Towards Engineering Scaling Laws with Pretraining Data Composition
Researchers demonstrate that neural scaling laws in particle physics can be engineered by optimizing pretraining data composition, shifting computational requirements toward larger datasets rather than bigger models. By using more diverse and task-aligned synthetic data from physics simulators, the study shows improved scaling efficiency for hadronic jet classification, offering a template for other domains with access to high-fidelity generative systems.

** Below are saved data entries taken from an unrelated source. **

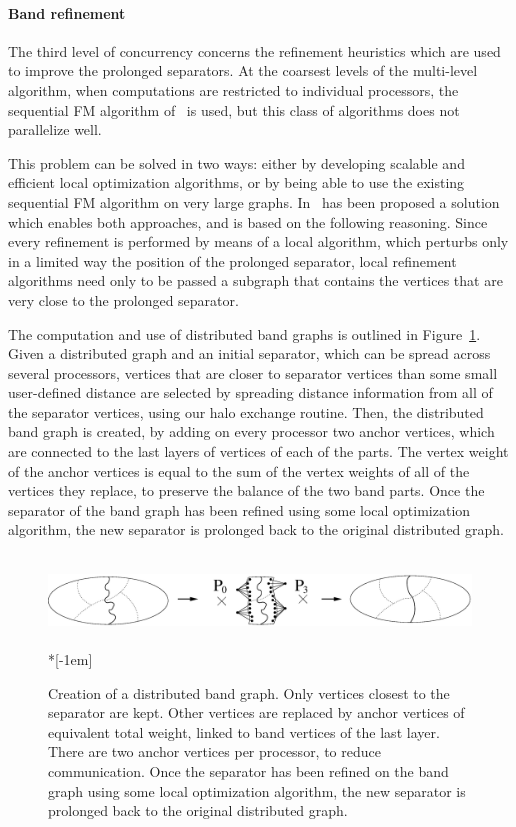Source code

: \paragraph{Band refinement}

The third level of concurrency concerns the refinement heuristics
which are used to improve the prolonged separators. At the coarsest
levels of the multi-level algorithm, when computations are restricted to
individual processors, the sequential FM algorithm of \scotch\ is
used, but this class of algorithms does not parallelize well.

This problem can be solved in two ways: either by developing
scalable and efficient local optimization algorithms, or by being able
to use the existing sequential FM algorithm on very large graphs.
In~\cite{chpe06a} has been proposed a solution
which enables both approaches, and is based on the following
reasoning. Since every refinement is performed by means of a local
algorithm, which perturbs only in a limited way the position of the
prolonged separator, local refinement algorithms need only to be
passed a subgraph that contains the vertices that are very close to
the prolonged separator.

The computation and use of distributed band graphs is outlined in
Figure~\ref{fig-band}. Given a distributed graph and an initial
separator, which can be spread across several processors, vertices
that are closer to separator vertices than some small user-defined
distance are selected by spreading distance information from all of
the separator vertices, using our halo exchange routine. Then, the
distributed band graph is created, by adding on every processor two
anchor vertices, which are connected to the last layers of vertices of
each of the parts. The vertex weight of the anchor vertices is equal
to the sum of the vertex weights of all of the vertices they replace,
to preserve the balance of the two band parts. Once the separator of
the band graph has been refined using some local optimization
algorithm, the new separator is prolonged back to the original
distributed graph.

\begin{figure}
~\hfill%
\includegraphics[scale=0.37]{p_f_band.eps}
\hfill~\\*[-1em]
\caption{Creation of a distributed band graph. Only vertices closest
  to the separator are kept. Other vertices are replaced by anchor
  vertices of equivalent total weight, linked to band vertices of the
  last layer. There are two anchor vertices per processor, to
  reduce communication. Once the separator has been refined on the
  band graph using some local optimization algorithm, the new
  separator is prolonged back to the original distributed graph.}
\label{fig-band}
\end{figure}

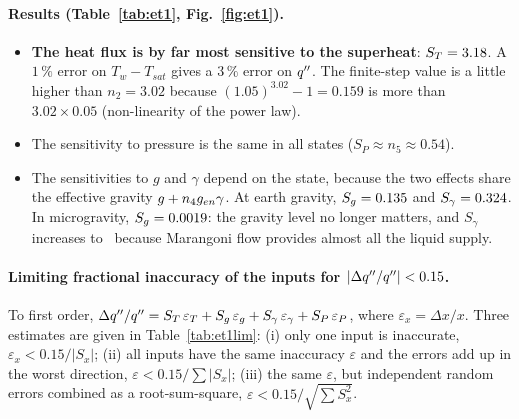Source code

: \paragraph{Results (Table~\ref{tab:et1}, Fig.~\ref{fig:et1}).}
\begin{itemize}
  \item \textbf{The heat flux is by far most sensitive to the superheat}: $S_T=\EtOneSdT$. A $1\,\%$ error
        on $T_w-T_{sat}$ gives a $3\,\%$ error on $\qpp$. The finite-step value is a little higher than
        $n_2=3.02$ because $(1.05)^{3.02}-1=0.159$ is more than $3.02\times0.05$ (non-linearity of the
        power law).
  \item The sensitivity to pressure is the same in all states ($S_P\approx n_5\approx0.54$).
  \item The sensitivities to $g$ and $\gamma$ depend on the state, because the two effects share the
        effective gravity $g+n_4\gen\gamma$. At earth gravity, $S_g=\EtOneSg$ and $S_\gamma=\EtOneSgam$.
        In microgravity, $S_g=\EtOneSgLow$: the gravity level no longer matters, and $S_\gamma$ increases
        to \EtOneSgamLow\ because Marangoni flow provides almost all the liquid supply.
\end{itemize}

\paragraph{Limiting fractional inaccuracy of the inputs for $|\Delta\qpp/\qpp|<0.15$.}
To first order,
$\Delta\qpp/\qpp=S_T\,\varepsilon_T+S_g\,\varepsilon_g+S_\gamma\,\varepsilon_\gamma+S_P\,\varepsilon_P$, where
$\varepsilon_x=\Delta x/x$. Three estimates are given in Table~\ref{tab:et1lim}:
(i) only one input is inaccurate, $\varepsilon_x<0.15/|S_x|$;
(ii) all inputs have the same inaccuracy $\varepsilon$ and the errors add up in the worst direction,
$\varepsilon<0.15/\sum|S_x|$;
(iii) the same $\varepsilon$, but independent random errors combined as a root-sum-square,
$\varepsilon<0.15/\sqrt{\sum S_x^2}$.

\begin{table}[H]
\centering\small
\caption{ET1: limiting fractional inaccuracy of the inputs for a fractional inaccuracy of the predicted
heat flux below 0.15. Last column: corresponding superheat uncertainty for case (ii).}
\label{tab:et1lim}
\end{table}

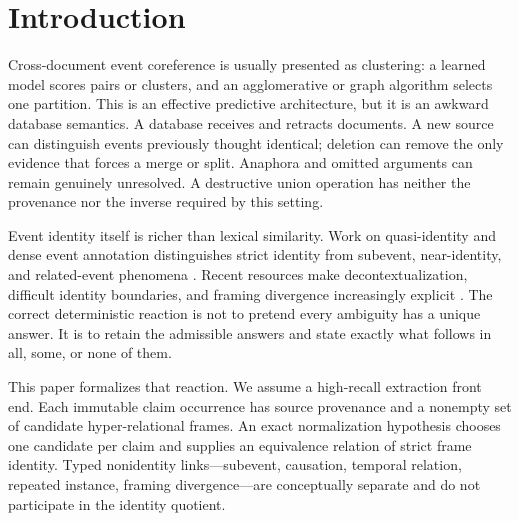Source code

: \documentclass[11pt]{article}
\theoremstyle{definition}
\theoremstyle{remark}
\begin{document}
\section{Introduction}

Cross-document event coreference is usually presented as clustering: a learned
model scores pairs or clusters, and an agglomerative or graph algorithm selects
one partition.  This is an effective predictive architecture, but it is an
awkward database semantics.  A database receives and retracts documents.  A
new source can distinguish events previously thought identical; deletion can
remove the only evidence that forces a merge or split.  Anaphora and omitted
arguments can remain genuinely unresolved.  A destructive union operation has
neither the provenance nor the inverse required by this setting.

Event identity itself is richer than lexical similarity.  Work on
quasi-identity and dense event annotation distinguishes strict identity from
subevent, near-identity, and related-event phenomena
\citep{hovy2013events,asr2014conceptual,pratapa2021dense}.  Recent resources
make decontextualization, difficult identity boundaries, and framing divergence
increasingly explicit \citep{zhao2025beyond,zhao2025framing}.  The correct
deterministic reaction is not to pretend every ambiguity has a unique answer.
It is to retain the admissible answers and state exactly what follows in all,
some, or none of them.

This paper formalizes that reaction.  We assume a high-recall extraction front
end.  Each immutable claim occurrence has source provenance and a nonempty set
of candidate hyper-relational frames.  An exact normalization hypothesis
chooses one candidate per claim and supplies an equivalence relation of strict
frame identity.  Typed nonidentity links---subevent, causation, temporal
relation, repeated instance, framing divergence---are conceptually separate
and do not participate in the identity quotient.
\end{document}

This research addresses a fundamental challenge in machine learning: optimizing the trade-off between model size and dataset size when scaling systems. While scaling laws are well-understood in language models, particle physics presents a unique advantage—access to cheap synthetic data from precise physics simulators. The researchers exploit this by engineering the composition of pretraining data itself, demonstrating that careful dataset curation can shift scaling dynamics favorably.
The work builds on established scaling law research that emerged from large language models, where performance follows predictable power-law relationships with compute and parameters. However, physics simulations differ structurally from natural language or images, allowing researchers to directly control data quality and diversity rather than scraping internet text. The team applied this insight to hadronic jet classification, a particle physics task where careful data selection improved downstream performance more efficiently than simply increasing model parameters.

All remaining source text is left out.